*PROMPT:*
Nothing but the lines below between the line holding "a subscription to use for the Azure resources.</span></span>" and the line holding "d’écran de la", inclusive, should appear in the answer, each set down exactly.
====
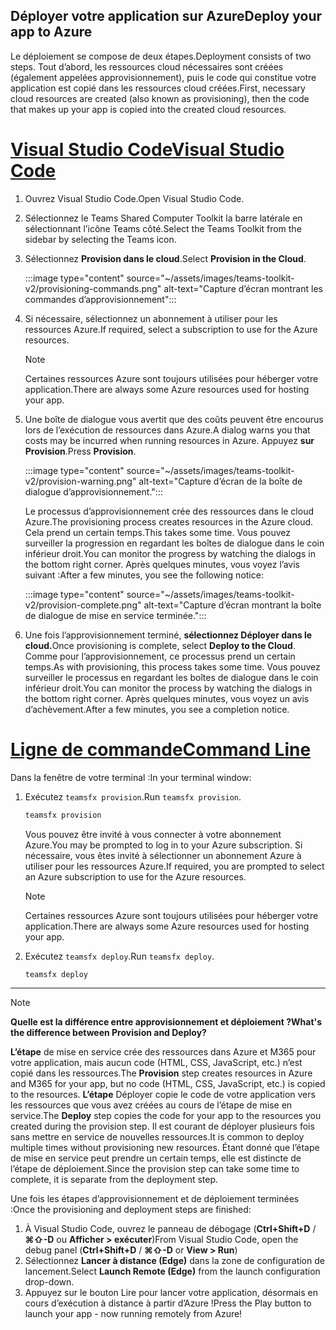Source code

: ## <a name="deploy-your-app-to-azure"></a><span data-ttu-id="86b2b-101">Déployer votre application sur Azure</span><span class="sxs-lookup"><span data-stu-id="86b2b-101">Deploy your app to Azure</span></span>

<span data-ttu-id="86b2b-102">Le déploiement se compose de deux étapes.</span><span class="sxs-lookup"><span data-stu-id="86b2b-102">Deployment consists of two steps.</span></span>  <span data-ttu-id="86b2b-103">Tout d’abord, les ressources cloud nécessaires sont créées (également appelées approvisionnement), puis le code qui constitue votre application est copié dans les ressources cloud créées.</span><span class="sxs-lookup"><span data-stu-id="86b2b-103">First, necessary cloud resources are created (also known as provisioning), then the code that makes up your app is copied into the created cloud resources.</span></span>

# <a name="visual-studio-code"></a>[<span data-ttu-id="86b2b-104">Visual Studio Code</span><span class="sxs-lookup"><span data-stu-id="86b2b-104">Visual Studio Code</span></span>](#tab/vscode)

1. <span data-ttu-id="86b2b-105">Ouvrez Visual Studio Code.</span><span class="sxs-lookup"><span data-stu-id="86b2b-105">Open Visual Studio Code.</span></span>
1. <span data-ttu-id="86b2b-106">Sélectionnez le Teams Shared Computer Toolkit la barre latérale en sélectionnant l’icône Teams côté.</span><span class="sxs-lookup"><span data-stu-id="86b2b-106">Select the Teams Toolkit from the sidebar by selecting the Teams icon.</span></span>
1. <span data-ttu-id="86b2b-107">Sélectionnez **Provision dans le cloud**.</span><span class="sxs-lookup"><span data-stu-id="86b2b-107">Select **Provision in the Cloud**.</span></span>

   :::image type="content" source="~/assets/images/teams-toolkit-v2/provisioning-commands.png" alt-text="Capture d’écran montrant les commandes d’approvisionnement":::

1. <span data-ttu-id="86b2b-109">Si nécessaire, sélectionnez un abonnement à utiliser pour les ressources Azure.</span><span class="sxs-lookup"><span data-stu-id="86b2b-109">If required, select a subscription to use for the Azure resources.</span></span>

   > [!NOTE]
   > <span data-ttu-id="86b2b-110">Certaines ressources Azure sont toujours utilisées pour héberger votre application.</span><span class="sxs-lookup"><span data-stu-id="86b2b-110">There are always some Azure resources used for hosting your app.</span></span>

1. <span data-ttu-id="86b2b-111">Une boîte de dialogue vous avertit que des coûts peuvent être encourus lors de l’exécution de ressources dans Azure.</span><span class="sxs-lookup"><span data-stu-id="86b2b-111">A dialog warns you that costs may be incurred when running resources in Azure.</span></span>  <span data-ttu-id="86b2b-112">Appuyez **sur Provision**.</span><span class="sxs-lookup"><span data-stu-id="86b2b-112">Press **Provision**.</span></span>

   :::image type="content" source="~/assets/images/teams-toolkit-v2/provision-warning.png" alt-text="Capture d’écran de la boîte de dialogue d’approvisionnement.":::

   <span data-ttu-id="86b2b-114">Le processus d’approvisionnement crée des ressources dans le cloud Azure.</span><span class="sxs-lookup"><span data-stu-id="86b2b-114">The provisioning process creates resources in the Azure cloud.</span></span> <span data-ttu-id="86b2b-115">Cela prend un certain temps.</span><span class="sxs-lookup"><span data-stu-id="86b2b-115">This takes some time.</span></span> <span data-ttu-id="86b2b-116">Vous pouvez surveiller la progression en regardant les boîtes de dialogue dans le coin inférieur droit.</span><span class="sxs-lookup"><span data-stu-id="86b2b-116">You can monitor the progress by watching the dialogs in the bottom right corner.</span></span> <span data-ttu-id="86b2b-117">Après quelques minutes, vous voyez l’avis suivant :</span><span class="sxs-lookup"><span data-stu-id="86b2b-117">After a few minutes, you see the following notice:</span></span>

   :::image type="content" source="~/assets/images/teams-toolkit-v2/provision-complete.png" alt-text="Capture d’écran montrant la boîte de dialogue de mise en service terminée.":::

1. <span data-ttu-id="86b2b-119">Une fois l’approvisionnement terminé, **sélectionnez Déployer dans le cloud.**</span><span class="sxs-lookup"><span data-stu-id="86b2b-119">Once provisioning is complete, select **Deploy to the Cloud**.</span></span>  <span data-ttu-id="86b2b-120">Comme pour l’approvisionnement, ce processus prend un certain temps.</span><span class="sxs-lookup"><span data-stu-id="86b2b-120">As with provisioning, this process takes some time.</span></span>  <span data-ttu-id="86b2b-121">Vous pouvez surveiller le processus en regardant les boîtes de dialogue dans le coin inférieur droit.</span><span class="sxs-lookup"><span data-stu-id="86b2b-121">You can monitor the process by watching the dialogs in the bottom right corner.</span></span> <span data-ttu-id="86b2b-122">Après quelques minutes, vous voyez un avis d’achèvement.</span><span class="sxs-lookup"><span data-stu-id="86b2b-122">After a few minutes, you see a completion notice.</span></span>

# <a name="command-line"></a>[<span data-ttu-id="86b2b-123">Ligne de commande</span><span class="sxs-lookup"><span data-stu-id="86b2b-123">Command Line</span></span>](#tab/cli)

<span data-ttu-id="86b2b-124">Dans la fenêtre de votre terminal :</span><span class="sxs-lookup"><span data-stu-id="86b2b-124">In your terminal window:</span></span>

1. <span data-ttu-id="86b2b-125">Exécutez `teamsfx provision`.</span><span class="sxs-lookup"><span data-stu-id="86b2b-125">Run `teamsfx provision`.</span></span>

   ``` bash
   teamsfx provision
   ```

   <span data-ttu-id="86b2b-126">Vous pouvez être invité à vous connecter à votre abonnement Azure.</span><span class="sxs-lookup"><span data-stu-id="86b2b-126">You may be prompted to log in to your Azure subscription.</span></span> <span data-ttu-id="86b2b-127">Si nécessaire, vous êtes invité à sélectionner un abonnement Azure à utiliser pour les ressources Azure.</span><span class="sxs-lookup"><span data-stu-id="86b2b-127">If required, you are prompted to select an Azure subscription to use for the Azure resources.</span></span>

   > [!NOTE]
   > <span data-ttu-id="86b2b-128">Certaines ressources Azure sont toujours utilisées pour héberger votre application.</span><span class="sxs-lookup"><span data-stu-id="86b2b-128">There are always some Azure resources used for hosting your app.</span></span>

1. <span data-ttu-id="86b2b-129">Exécutez `teamsfx deploy`.</span><span class="sxs-lookup"><span data-stu-id="86b2b-129">Run `teamsfx deploy`.</span></span>

   ``` bash
   teamsfx deploy
   ```

---

> [!NOTE]
> <span data-ttu-id="86b2b-130">**Quelle est la différence entre approvisionnement et déploiement ?**</span><span class="sxs-lookup"><span data-stu-id="86b2b-130">**What's the difference between Provision and Deploy?**</span></span>
>
> <span data-ttu-id="86b2b-131">**L’étape** de mise en service crée des ressources dans Azure et M365 pour votre application, mais aucun code (HTML, CSS, JavaScript, etc.) n’est copié dans les ressources.</span><span class="sxs-lookup"><span data-stu-id="86b2b-131">The **Provision** step creates resources in Azure and M365 for your app, but no code (HTML, CSS, JavaScript, etc.) is copied to the resources.</span></span> <span data-ttu-id="86b2b-132">**L’étape** Déployer copie le code de votre application vers les ressources que vous avez créées au cours de l’étape de mise en service.</span><span class="sxs-lookup"><span data-stu-id="86b2b-132">The **Deploy** step copies the code for your app to the resources you created during the provision step.</span></span> <span data-ttu-id="86b2b-133">Il est courant de déployer plusieurs fois sans mettre en service de nouvelles ressources.</span><span class="sxs-lookup"><span data-stu-id="86b2b-133">It is common to deploy multiple times without provisioning new resources.</span></span> <span data-ttu-id="86b2b-134">Étant donné que l’étape de mise en service peut prendre un certain temps, elle est distincte de l’étape de déploiement.</span><span class="sxs-lookup"><span data-stu-id="86b2b-134">Since the provision step can take some time to complete, it is separate from the deployment step.</span></span>

<span data-ttu-id="86b2b-135">Une fois les étapes d’approvisionnement et de déploiement terminées :</span><span class="sxs-lookup"><span data-stu-id="86b2b-135">Once the provisioning and deployment steps are finished:</span></span>

1. <span data-ttu-id="86b2b-136">À Visual Studio Code, ouvrez le panneau de débogage (**Ctrl+Shift+D**  /  **⌘⇧-D** ou **Afficher > exécuter**)</span><span class="sxs-lookup"><span data-stu-id="86b2b-136">From Visual Studio Code, open the debug panel (**Ctrl+Shift+D** / **⌘⇧-D** or **View > Run**)</span></span>
1. <span data-ttu-id="86b2b-137">Sélectionnez **Lancer à distance (Edge)** dans la zone de configuration de lancement.</span><span class="sxs-lookup"><span data-stu-id="86b2b-137">Select **Launch Remote (Edge)** from the launch configuration drop-down.</span></span>
1. <span data-ttu-id="86b2b-138">Appuyez sur le bouton Lire pour lancer votre application, désormais en cours d’exécution à distance à partir d’Azure !</span><span class="sxs-lookup"><span data-stu-id="86b2b-138">Press the Play button to launch your app - now running remotely from Azure!</span></span>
====
*YOUR SOLUTION:*
1. <span data-ttu-id="86b2b-109">Si nécessaire, sélectionnez un abonnement à utiliser pour les ressources Azure.</span><span class="sxs-lookup"><span data-stu-id="86b2b-109">If required, select a subscription to use for the Azure resources.</span></span>

   > [!NOTE]
   > <span data-ttu-id="86b2b-110">Certaines ressources Azure sont toujours utilisées pour héberger votre application.</span><span class="sxs-lookup"><span data-stu-id="86b2b-110">There are always some Azure resources used for hosting your app.</span></span>

1. <span data-ttu-id="86b2b-111">Une boîte de dialogue vous avertit que des coûts peuvent être encourus lors de l’exécution de ressources dans Azure.</span><span class="sxs-lookup"><span data-stu-id="86b2b-111">A dialog warns you that costs may be incurred when running resources in Azure.</span></span>  <span data-ttu-id="86b2b-112">Appuyez **sur Provision**.</span><span class="sxs-lookup"><span data-stu-id="86b2b-112">Press **Provision**.</span></span>

   :::image type="content" source="~/assets/images/teams-toolkit-v2/provision-warning.png" alt-text="Capture d’écran de la boîte de dialogue d’approvisionnement.":::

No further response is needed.